I spent the whole month of November 2025 in Brazil. There, I had unique access to researchers and practitioners who are shaping water-related futures. They are all intelligent, smart, somewhat idealistic people, hydrologists, ecologists, educators, conservationists. Between presentations and meetings, I photographed them as I would photograph people in the street: through gesture, atmosphere, vulnerability, and presence. I asked short, direct questions. Their answers were honest, unfiltered, sometimes painful.

 

  • A scientist confessed that reading new climate papers feels “like being punched in the stomach.”

  • Another said she “hides her despair from her students.”

  • A third told me he stays in science “only because walking away would feel like betrayal.”

 These are not statements of defeat. They are reflections of responsibility.

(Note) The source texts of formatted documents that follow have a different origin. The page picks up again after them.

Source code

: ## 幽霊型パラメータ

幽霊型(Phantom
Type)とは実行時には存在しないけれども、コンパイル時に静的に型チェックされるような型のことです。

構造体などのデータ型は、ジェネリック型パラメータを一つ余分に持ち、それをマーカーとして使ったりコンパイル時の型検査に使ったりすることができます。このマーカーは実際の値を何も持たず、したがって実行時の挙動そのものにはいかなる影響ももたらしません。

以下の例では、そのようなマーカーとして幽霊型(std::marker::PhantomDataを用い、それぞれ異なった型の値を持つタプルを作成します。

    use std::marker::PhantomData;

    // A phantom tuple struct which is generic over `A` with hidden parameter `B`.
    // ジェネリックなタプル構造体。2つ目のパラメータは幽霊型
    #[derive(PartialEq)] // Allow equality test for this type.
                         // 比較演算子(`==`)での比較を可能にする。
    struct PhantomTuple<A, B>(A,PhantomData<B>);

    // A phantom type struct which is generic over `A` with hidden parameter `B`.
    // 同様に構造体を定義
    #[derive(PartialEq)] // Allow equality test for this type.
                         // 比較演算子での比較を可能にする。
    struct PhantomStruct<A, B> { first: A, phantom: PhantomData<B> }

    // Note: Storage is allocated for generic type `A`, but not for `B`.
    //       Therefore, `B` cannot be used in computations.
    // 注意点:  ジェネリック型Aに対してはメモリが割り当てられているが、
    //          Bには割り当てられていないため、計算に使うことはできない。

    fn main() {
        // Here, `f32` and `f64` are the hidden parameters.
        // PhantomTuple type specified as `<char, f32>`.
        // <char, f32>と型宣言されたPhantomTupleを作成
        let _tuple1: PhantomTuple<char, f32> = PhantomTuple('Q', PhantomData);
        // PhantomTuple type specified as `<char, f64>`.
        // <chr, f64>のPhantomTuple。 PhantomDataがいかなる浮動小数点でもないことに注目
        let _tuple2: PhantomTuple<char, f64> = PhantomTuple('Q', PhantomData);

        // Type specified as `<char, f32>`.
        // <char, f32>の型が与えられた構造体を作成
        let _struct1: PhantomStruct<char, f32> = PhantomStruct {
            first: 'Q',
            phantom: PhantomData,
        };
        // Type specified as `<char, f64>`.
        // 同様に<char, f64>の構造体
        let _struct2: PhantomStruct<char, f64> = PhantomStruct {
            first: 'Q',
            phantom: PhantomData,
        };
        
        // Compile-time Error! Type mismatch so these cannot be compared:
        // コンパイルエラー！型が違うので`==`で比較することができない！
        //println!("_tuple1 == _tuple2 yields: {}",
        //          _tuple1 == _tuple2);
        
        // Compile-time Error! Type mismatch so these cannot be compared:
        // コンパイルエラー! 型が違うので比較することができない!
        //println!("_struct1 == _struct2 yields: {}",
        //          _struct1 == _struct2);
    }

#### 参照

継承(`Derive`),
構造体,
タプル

They are what the ecological crisis looks like from within.

This project exposes the blindness of an establishment that lets the world decay for the benefit of a tiny, affluent elite. And this is precisely the kind of structural failure the SDGs were meant to confront.

 This is not a documentary series in the classic sense. It is a portrait project, intimate, psychological, made in collaboration with people who are carrying both scientific authority and emotional vulnerability. 

 I aim to show their integrity, their contradictions, their fatigue, their insistence on hope even when hope feels unreasonable.

 

The project is only at its beginning. Brazil is where it starts: the first portraits, the first fragments of interviews, the first attempt to give visual form to a crisis that is usually left outside the frame. In the coming months I will continue this work in Europe and beyond, creating a larger body of images and stories that will grow into a book and into exhibitions that invite the public to see the emotional dimension of scientific work. I am not walking this path alone. Two exceptional photographers support and challenge me: Lois Lammerhuber, who pushed me to take on this work, and Hans-Jürgen Burkard, who helps me see and photograph these scientists in the way they deserve.

 

The main idea is to show that behind every climate graph is a human being. Behind every dataset is someone who cares. And behind every scientific warning is a person who has felt, in their own body, what is at stake.

 

This project is a tribute to those people.

  • To the scientists who stay.

  • To the ones who doubt but continue.

  • To the ones who carry responsibility heavier than their institutions admit.

 Academic Solastalgia begins here, with these first portraits from Brazil, an attempt to show the quiet, resilient humanity at the frontline of the ecological crisis.